I’ve never been to her favorite restaurant. We’ve talked about it many times, but we haven’t gone there for a meal yet. It’s a very nice place, she tells me. It’s a place where a meal has a real sense of occasion.
And it’s a place where she went for memorable meals with a person she was once engaged to.
That’s not the biggest reason we haven’t gone to her favorite place. Mostly, it’s because we don’t go out to eat. We visit a restaurant before or after we’ve done something else that we’ve gone out for: to see a show, for instance. Her place isn’t somewhere you go to grab a bite before the show.
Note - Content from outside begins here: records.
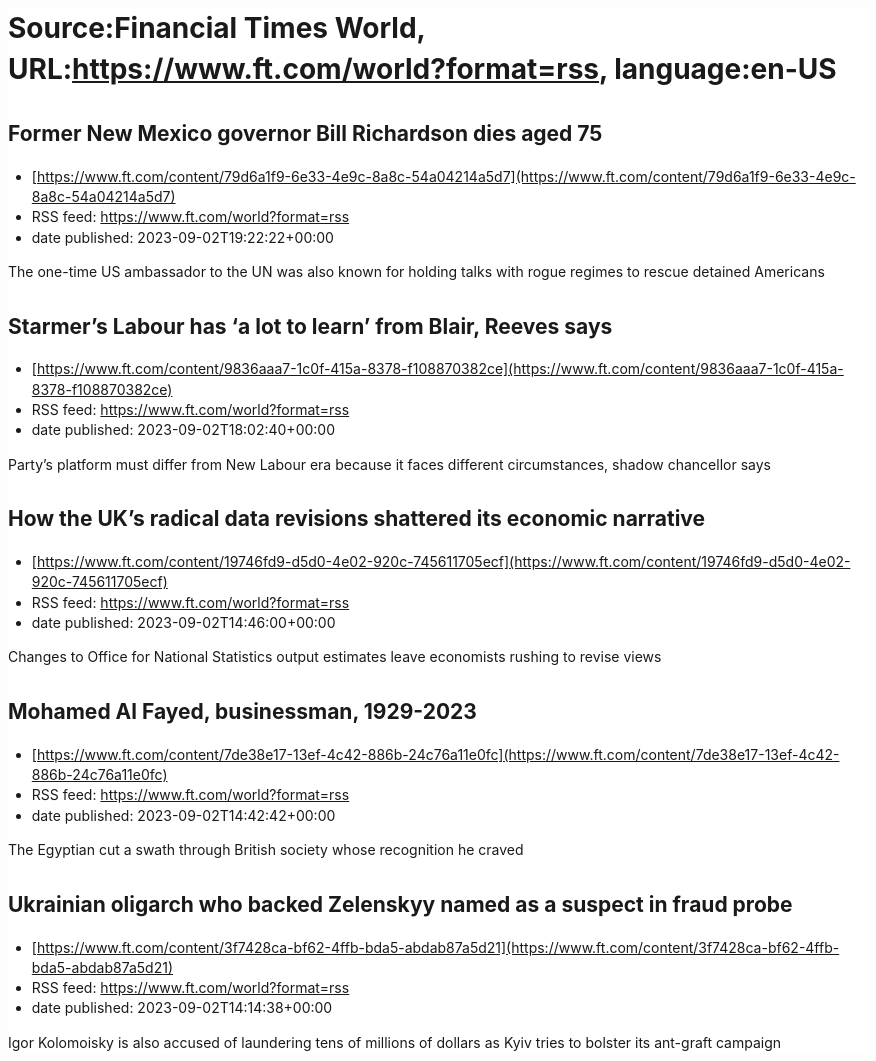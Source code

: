 # Source:Financial Times World, URL:https://www.ft.com/world?format=rss, language:en-US

## Former New Mexico governor Bill Richardson dies aged 75
 - [https://www.ft.com/content/79d6a1f9-6e33-4e9c-8a8c-54a04214a5d7](https://www.ft.com/content/79d6a1f9-6e33-4e9c-8a8c-54a04214a5d7)
 - RSS feed: https://www.ft.com/world?format=rss
 - date published: 2023-09-02T19:22:22+00:00

The one-time US ambassador to the UN was also known for holding talks with rogue regimes to rescue detained Americans

## Starmer’s Labour has ‘a lot to learn’ from Blair, Reeves says
 - [https://www.ft.com/content/9836aaa7-1c0f-415a-8378-f108870382ce](https://www.ft.com/content/9836aaa7-1c0f-415a-8378-f108870382ce)
 - RSS feed: https://www.ft.com/world?format=rss
 - date published: 2023-09-02T18:02:40+00:00

Party’s platform must differ from New Labour era because it faces different circumstances, shadow chancellor says

## How the UK’s radical data revisions shattered its economic narrative
 - [https://www.ft.com/content/19746fd9-d5d0-4e02-920c-745611705ecf](https://www.ft.com/content/19746fd9-d5d0-4e02-920c-745611705ecf)
 - RSS feed: https://www.ft.com/world?format=rss
 - date published: 2023-09-02T14:46:00+00:00

Changes to Office for National Statistics output estimates leave economists rushing to revise views

## Mohamed Al Fayed, businessman, 1929-2023
 - [https://www.ft.com/content/7de38e17-13ef-4c42-886b-24c76a11e0fc](https://www.ft.com/content/7de38e17-13ef-4c42-886b-24c76a11e0fc)
 - RSS feed: https://www.ft.com/world?format=rss
 - date published: 2023-09-02T14:42:42+00:00

The Egyptian cut a swath through British society whose recognition he craved

## Ukrainian oligarch who backed Zelenskyy named as a suspect in fraud probe
 - [https://www.ft.com/content/3f7428ca-bf62-4ffb-bda5-abdab87a5d21](https://www.ft.com/content/3f7428ca-bf62-4ffb-bda5-abdab87a5d21)
 - RSS feed: https://www.ft.com/world?format=rss
 - date published: 2023-09-02T14:14:38+00:00

Igor Kolomoisky is also accused of laundering tens of millions of dollars as Kyiv tries to bolster its ant-graft campaign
When we do go there, it will an occasion, not a meal to rush through. We’ll go there, in part, to create new memories–to reclaim that restaurant for herself, and for us.
We met a friend for dinner last week before a rehearsal. He chose a Japanese restaurant we knew he liked. We liked it, too, and not simply because it was conveniently down the block from the rehearsal space. We’d gone there after a performance once–with him, and with the woman he was then dating. Subsequently they became engaged, but that relationship recently, suddenly, and very painfully ended. This was the first time we were seeing him since the breakup.
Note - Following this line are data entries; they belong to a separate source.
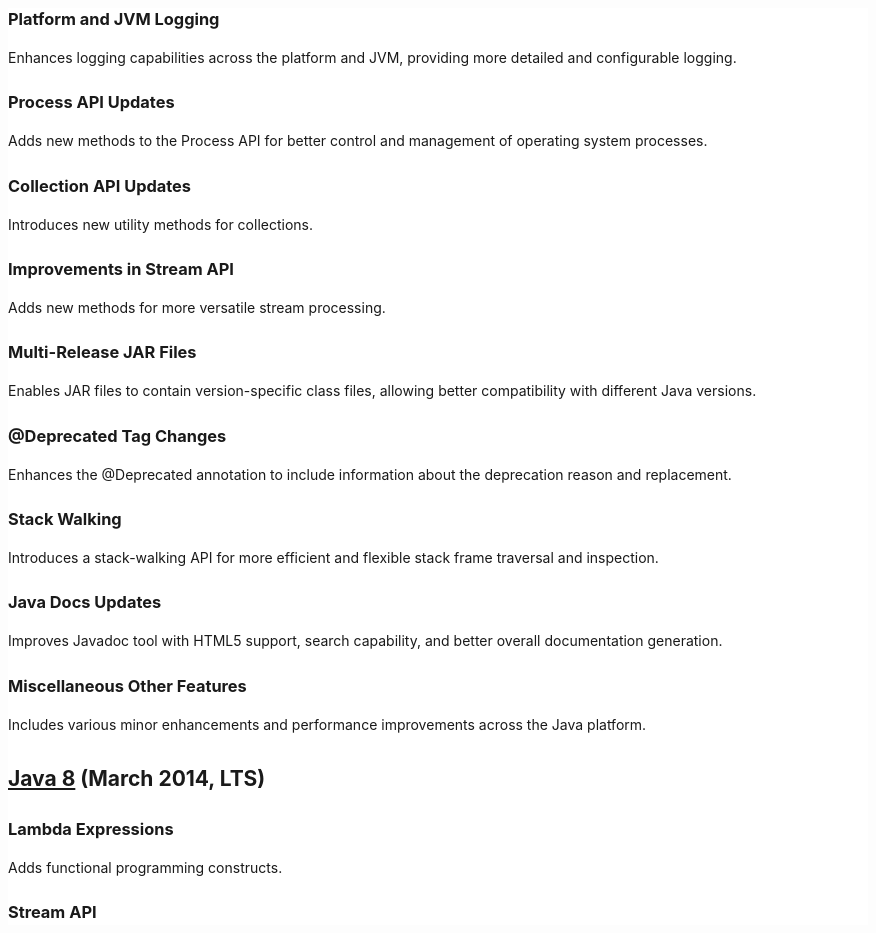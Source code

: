 ### Platform and JVM Logging&#x20;

Enhances logging capabilities across the platform and JVM, providing more detailed and configurable logging.&#x20;

### Process API Updates&#x20;

Adds new methods to the Process API for better control and management of operating system processes.&#x20;

### Collection API Updates&#x20;

Introduces new utility methods for collections.&#x20;

### Improvements in Stream API&#x20;

Adds new methods for more versatile stream processing.&#x20;

### Multi-Release JAR Files&#x20;

Enables JAR files to contain version-specific class files, allowing better compatibility with different Java versions.&#x20;

### @Deprecated Tag Changes&#x20;

Enhances the @Deprecated annotation to include information about the deprecation reason and replacement.&#x20;

### Stack Walking&#x20;

Introduces a stack-walking API for more efficient and flexible stack frame traversal and inspection.&#x20;

### Java Docs Updates&#x20;

Improves Javadoc tool with HTML5 support, search capability, and better overall documentation generation.&#x20;

### Miscellaneous Other Features&#x20;

Includes various minor enhancements and performance improvements across the Java platform.



## [Java 8](https://openjdk.org/projects/jdk8/) (March 2014, LTS)

### **Lambda Expressions**

Adds functional programming constructs.

### **Stream API**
Dinner was excellent, maybe the best sushi I’ve ever had. The fish was meltingly tender, incredibly fresh, and perfectly seasoned by the sushi chef. The addition of extra soy sauce or wasabi was thoroughly unnecessary. I’m glad the food was so good, but I wouldn’t have cared if I’d been served a bowl of Cheerios that had been left out in the rain.
He may chosen the place because of its location, or because he especially likes the food there, but we hope it was because he wanted to reclaim the restaurant as his, rather than theirs. Although the memory of having dinner with a hurting friend isn’t exactly a joyous one, it’s one that we will cherish. We may not always think of this restaurant as the place where he told us what happened, but at least it won’t any longer be the place we went with them.